The Business Times

Europe: Slides in banks, miners drag Europe stocks lower for a 3rd day

Published Tue, May 3, 2016 · 10:37 PM

[LONDON] European stocks capped their worst three-day decline since February as miners plunged and lenders fell on earnings reports.

UBS Group AG and Commerzbank AG lost at least 7.6 per cent after their quarterly earnings tumbled.

Miners slumped the most in almost two months, with Anglo American Plc and Glencore Plc down more than 8 per cent, on concern sluggish global manufacturing data indicates weaker demand for metals.

A stronger euro weighed on exporters, and BMW AG led carmakers lower after its profit missed analysts' predictions.

The Stoxx Europe 600 Index slipped 1.7 per cent at 4:39 pm in London, as all 19 industry groups fell. Shares have lost momentum after rallying to a three-month high on April 20.

The region's benchmark extended losses after its biggest weekly decline since February, as the euro heads for its longest winning streak against the dollar since 2013.

"Weak earnings and a strong euro are the main triggers for the market being down today," said Heinz-Gerd Sonnenschein, a strategist at Deutsche Postbank AG in Bonn, Germany.

"What markets need most right now is to see better numbers from the economic indicators in Europe and a better view from companies on their future earnings."

Investors have focused on financial results for stock cues in recent weeks. Analysts have slashed profit projections for Stoxx 600 firms this year, reversing earlier calls for growth to forecast a decline.

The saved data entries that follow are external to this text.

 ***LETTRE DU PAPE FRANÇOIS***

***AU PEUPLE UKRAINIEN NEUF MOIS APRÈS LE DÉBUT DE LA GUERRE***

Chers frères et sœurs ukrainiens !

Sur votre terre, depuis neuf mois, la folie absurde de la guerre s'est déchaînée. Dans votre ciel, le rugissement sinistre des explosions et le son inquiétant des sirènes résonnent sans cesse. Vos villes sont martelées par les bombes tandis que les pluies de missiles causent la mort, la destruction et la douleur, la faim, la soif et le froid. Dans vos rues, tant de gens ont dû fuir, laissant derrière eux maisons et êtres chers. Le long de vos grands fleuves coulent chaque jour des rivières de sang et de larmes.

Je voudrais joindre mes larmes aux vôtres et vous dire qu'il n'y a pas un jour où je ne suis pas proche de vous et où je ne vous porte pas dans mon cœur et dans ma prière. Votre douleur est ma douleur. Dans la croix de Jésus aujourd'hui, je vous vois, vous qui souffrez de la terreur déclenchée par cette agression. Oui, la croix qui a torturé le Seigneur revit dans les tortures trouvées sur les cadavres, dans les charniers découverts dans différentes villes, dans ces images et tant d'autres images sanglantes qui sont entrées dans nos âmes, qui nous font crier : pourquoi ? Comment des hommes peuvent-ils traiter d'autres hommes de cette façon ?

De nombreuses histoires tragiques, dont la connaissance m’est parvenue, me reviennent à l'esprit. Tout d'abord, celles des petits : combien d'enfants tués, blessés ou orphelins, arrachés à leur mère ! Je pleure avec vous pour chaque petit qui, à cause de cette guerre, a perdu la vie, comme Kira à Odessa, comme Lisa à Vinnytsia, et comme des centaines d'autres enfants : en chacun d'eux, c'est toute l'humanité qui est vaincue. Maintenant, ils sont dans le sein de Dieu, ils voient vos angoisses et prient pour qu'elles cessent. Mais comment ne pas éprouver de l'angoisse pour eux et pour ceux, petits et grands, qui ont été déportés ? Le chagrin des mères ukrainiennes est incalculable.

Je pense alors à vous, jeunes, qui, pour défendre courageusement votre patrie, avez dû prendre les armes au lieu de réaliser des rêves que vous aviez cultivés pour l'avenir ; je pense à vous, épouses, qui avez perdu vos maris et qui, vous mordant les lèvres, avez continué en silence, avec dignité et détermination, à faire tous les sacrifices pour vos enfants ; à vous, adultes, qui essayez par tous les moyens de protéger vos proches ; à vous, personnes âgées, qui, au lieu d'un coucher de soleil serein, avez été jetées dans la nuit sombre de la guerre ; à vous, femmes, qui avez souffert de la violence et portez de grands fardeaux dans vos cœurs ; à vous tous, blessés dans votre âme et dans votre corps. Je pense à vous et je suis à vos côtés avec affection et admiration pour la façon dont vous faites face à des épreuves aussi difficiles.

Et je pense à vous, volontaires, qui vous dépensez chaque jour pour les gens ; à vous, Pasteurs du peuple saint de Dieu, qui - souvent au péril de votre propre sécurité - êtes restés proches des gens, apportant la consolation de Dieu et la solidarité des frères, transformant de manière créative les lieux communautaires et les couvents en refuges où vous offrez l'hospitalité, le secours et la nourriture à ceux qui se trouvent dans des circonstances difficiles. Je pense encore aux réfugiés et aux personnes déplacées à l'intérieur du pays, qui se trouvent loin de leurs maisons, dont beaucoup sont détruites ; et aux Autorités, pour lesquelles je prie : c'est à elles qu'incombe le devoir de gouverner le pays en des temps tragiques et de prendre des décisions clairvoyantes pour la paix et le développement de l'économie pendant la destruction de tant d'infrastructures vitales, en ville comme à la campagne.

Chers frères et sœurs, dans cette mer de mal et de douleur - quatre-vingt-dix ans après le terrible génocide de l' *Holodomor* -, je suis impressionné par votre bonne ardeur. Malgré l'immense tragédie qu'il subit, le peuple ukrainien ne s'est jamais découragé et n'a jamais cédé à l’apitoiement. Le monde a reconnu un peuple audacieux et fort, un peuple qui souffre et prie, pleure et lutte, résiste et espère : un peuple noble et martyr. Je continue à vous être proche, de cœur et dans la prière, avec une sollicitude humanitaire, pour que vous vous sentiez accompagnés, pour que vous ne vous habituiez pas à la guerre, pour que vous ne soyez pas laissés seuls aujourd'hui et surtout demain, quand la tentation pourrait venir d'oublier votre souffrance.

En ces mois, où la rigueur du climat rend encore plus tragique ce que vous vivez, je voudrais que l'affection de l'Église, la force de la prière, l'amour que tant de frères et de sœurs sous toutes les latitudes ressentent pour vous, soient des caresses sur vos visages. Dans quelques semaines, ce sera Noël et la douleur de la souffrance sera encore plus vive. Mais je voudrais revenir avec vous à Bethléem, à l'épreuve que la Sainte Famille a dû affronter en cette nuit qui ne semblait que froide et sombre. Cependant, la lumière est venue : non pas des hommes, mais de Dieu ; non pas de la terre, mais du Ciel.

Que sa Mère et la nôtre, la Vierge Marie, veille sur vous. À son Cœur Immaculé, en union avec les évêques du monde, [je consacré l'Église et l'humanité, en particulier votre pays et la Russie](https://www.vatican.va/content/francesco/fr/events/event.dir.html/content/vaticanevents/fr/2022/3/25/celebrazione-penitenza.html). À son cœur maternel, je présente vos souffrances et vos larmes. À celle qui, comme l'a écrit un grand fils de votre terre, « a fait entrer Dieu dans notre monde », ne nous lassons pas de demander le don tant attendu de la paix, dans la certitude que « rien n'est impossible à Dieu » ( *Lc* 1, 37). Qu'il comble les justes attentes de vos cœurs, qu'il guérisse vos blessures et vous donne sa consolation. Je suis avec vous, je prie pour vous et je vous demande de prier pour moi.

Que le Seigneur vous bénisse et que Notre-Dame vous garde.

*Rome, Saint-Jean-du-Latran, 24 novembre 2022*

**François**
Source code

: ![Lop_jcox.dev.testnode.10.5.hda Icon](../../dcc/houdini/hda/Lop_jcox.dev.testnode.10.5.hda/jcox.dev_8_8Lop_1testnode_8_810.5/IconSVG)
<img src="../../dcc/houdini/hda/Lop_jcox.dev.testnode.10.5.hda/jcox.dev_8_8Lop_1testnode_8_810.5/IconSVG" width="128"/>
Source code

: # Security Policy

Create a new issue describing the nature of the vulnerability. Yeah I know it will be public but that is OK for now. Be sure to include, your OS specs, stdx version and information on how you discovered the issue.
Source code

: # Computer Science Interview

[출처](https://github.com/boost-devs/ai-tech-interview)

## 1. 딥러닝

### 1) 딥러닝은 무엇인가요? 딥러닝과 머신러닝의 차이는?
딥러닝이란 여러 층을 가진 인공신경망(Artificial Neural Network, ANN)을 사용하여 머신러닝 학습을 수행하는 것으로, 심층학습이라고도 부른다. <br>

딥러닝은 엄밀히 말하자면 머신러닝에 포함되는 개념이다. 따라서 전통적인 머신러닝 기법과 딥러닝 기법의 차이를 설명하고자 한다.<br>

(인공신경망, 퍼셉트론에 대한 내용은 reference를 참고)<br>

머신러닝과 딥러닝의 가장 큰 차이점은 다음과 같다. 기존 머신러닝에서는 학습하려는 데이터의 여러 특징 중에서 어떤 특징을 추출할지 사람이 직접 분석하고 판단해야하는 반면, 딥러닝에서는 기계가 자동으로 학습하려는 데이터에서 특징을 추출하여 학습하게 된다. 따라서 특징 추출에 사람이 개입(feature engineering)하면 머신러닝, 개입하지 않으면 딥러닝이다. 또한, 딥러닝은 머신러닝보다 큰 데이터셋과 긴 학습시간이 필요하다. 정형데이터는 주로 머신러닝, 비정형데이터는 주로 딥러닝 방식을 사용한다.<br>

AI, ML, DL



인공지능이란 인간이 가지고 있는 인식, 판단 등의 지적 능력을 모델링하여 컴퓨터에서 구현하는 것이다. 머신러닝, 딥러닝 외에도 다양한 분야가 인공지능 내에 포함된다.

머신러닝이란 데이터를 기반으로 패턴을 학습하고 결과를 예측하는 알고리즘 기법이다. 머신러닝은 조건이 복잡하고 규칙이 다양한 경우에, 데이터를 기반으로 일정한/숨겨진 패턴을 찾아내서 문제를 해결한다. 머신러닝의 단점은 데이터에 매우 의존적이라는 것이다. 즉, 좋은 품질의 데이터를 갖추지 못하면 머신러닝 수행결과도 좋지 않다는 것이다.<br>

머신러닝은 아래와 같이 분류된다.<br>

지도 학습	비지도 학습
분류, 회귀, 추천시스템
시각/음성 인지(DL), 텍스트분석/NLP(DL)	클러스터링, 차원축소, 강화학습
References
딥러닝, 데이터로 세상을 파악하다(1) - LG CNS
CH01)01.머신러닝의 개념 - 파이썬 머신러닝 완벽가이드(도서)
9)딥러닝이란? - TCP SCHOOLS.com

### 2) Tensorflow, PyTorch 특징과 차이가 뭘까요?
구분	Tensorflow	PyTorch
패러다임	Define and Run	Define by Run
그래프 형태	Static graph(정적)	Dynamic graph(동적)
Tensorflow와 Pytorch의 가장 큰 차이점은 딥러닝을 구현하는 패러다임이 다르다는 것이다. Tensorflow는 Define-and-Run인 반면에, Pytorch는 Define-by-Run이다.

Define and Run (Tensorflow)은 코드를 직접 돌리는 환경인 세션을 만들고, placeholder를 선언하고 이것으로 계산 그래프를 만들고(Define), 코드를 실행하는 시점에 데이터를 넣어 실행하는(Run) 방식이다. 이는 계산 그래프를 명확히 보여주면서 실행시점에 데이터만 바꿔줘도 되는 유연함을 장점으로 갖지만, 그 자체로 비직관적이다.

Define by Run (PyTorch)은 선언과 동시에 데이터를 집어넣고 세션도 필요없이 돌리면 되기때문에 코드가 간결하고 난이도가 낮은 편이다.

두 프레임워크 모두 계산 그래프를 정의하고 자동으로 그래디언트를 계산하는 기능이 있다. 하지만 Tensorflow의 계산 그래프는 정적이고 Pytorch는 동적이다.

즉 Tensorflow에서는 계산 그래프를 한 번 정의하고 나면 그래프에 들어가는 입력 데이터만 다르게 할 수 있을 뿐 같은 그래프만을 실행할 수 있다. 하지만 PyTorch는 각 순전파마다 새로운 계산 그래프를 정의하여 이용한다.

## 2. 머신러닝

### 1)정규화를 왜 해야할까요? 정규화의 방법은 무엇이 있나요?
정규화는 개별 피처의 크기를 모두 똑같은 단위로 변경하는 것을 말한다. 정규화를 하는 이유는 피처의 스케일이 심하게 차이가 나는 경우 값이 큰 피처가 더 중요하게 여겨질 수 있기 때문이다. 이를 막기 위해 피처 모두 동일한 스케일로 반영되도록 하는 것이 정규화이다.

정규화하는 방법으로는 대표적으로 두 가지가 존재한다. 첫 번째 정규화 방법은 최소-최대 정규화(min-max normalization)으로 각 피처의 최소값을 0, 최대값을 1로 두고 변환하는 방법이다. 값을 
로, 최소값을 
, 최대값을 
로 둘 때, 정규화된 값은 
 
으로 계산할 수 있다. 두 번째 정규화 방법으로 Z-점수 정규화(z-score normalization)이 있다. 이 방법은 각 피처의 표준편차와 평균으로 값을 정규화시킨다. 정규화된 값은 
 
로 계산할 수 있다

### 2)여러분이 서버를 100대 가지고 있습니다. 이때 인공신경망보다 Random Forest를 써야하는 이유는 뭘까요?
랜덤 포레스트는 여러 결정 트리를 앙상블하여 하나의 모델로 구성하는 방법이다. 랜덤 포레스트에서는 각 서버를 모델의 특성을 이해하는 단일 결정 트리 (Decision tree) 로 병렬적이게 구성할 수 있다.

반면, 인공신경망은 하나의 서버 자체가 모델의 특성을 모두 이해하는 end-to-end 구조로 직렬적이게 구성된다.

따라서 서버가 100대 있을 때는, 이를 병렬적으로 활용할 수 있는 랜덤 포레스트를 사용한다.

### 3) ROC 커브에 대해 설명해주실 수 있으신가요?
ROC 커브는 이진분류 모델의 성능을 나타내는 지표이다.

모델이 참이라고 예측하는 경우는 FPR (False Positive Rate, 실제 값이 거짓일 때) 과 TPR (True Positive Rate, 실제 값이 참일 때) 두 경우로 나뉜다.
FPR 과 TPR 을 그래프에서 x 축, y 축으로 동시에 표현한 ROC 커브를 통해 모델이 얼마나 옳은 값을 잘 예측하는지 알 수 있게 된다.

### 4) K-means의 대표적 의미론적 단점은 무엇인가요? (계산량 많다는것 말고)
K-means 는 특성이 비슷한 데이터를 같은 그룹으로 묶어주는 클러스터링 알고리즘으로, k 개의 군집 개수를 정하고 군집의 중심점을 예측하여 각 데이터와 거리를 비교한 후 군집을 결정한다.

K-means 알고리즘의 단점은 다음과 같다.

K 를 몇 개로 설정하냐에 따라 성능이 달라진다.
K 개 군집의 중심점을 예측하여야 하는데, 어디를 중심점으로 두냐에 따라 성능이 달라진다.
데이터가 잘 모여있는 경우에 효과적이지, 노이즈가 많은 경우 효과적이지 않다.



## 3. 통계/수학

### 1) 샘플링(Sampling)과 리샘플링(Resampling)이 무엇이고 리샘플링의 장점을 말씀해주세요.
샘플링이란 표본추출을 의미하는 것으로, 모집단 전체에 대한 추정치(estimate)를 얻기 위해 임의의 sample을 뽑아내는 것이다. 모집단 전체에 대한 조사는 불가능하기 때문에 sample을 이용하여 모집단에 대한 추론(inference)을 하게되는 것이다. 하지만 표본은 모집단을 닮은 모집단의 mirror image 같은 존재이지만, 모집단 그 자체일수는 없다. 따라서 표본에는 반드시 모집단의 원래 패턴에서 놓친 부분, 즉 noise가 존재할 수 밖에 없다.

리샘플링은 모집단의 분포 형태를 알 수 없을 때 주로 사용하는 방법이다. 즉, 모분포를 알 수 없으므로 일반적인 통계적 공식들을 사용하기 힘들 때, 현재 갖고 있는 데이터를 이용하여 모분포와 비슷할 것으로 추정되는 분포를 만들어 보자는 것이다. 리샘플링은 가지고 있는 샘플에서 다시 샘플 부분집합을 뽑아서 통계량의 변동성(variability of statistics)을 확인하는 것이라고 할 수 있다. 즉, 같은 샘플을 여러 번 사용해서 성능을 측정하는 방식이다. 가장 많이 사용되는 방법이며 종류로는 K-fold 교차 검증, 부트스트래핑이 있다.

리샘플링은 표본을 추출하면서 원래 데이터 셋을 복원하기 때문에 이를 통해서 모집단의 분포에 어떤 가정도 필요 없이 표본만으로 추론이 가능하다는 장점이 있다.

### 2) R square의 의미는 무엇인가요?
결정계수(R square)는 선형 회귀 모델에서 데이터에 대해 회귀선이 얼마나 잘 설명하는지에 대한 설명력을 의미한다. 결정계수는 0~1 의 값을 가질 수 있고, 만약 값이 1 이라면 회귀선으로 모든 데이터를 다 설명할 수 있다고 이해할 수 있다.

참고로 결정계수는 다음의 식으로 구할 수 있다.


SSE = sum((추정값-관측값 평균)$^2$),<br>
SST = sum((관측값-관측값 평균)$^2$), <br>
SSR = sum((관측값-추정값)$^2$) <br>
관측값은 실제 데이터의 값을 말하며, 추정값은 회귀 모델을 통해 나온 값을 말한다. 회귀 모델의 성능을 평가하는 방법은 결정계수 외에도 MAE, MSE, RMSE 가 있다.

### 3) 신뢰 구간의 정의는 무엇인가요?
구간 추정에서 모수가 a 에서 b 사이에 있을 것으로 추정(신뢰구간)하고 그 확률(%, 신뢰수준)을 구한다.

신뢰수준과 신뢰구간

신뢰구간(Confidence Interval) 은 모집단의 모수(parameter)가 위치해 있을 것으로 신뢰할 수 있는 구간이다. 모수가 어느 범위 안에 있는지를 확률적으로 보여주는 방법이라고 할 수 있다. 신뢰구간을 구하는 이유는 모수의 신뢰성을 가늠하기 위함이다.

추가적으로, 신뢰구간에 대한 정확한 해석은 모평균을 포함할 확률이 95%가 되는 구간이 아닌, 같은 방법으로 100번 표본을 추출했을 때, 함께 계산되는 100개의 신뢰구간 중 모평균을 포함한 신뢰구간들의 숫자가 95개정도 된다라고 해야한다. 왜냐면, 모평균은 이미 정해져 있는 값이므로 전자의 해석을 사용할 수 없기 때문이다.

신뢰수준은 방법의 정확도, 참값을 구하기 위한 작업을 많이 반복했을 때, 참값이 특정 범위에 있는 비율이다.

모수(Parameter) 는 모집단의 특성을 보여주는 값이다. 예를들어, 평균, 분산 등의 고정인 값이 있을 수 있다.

Among other shares active on corporate news, Aberdeen Asset Management Plc tumbled 7.4 per cent after reporting further client withdrawals in the first three months of the year.

Just Eat Plc jumped 4.9 per cent after the UK online takeout service raised its sales and profit guidance. Solvay SA gained 4.3 per cent after its earnings topped estimates.

Spain's IBEX 35 Index and Italy's FTSE MIB Index were the worst performers among western European benchmarks, down at least 2.4 per cent.

The FTSE 100 Index fell 0.9 per cent as UK markets reopened after a holiday. The pound earlier today erased its 2016 decline in an indication that traders see a lower risk of Britain voting to leave the European Union.

"We expect a volatile and shaky market till end of June, given the Brexit vote is coming up, which is currently not priced in the market," said Deutsche Postbank's Sonnenschein.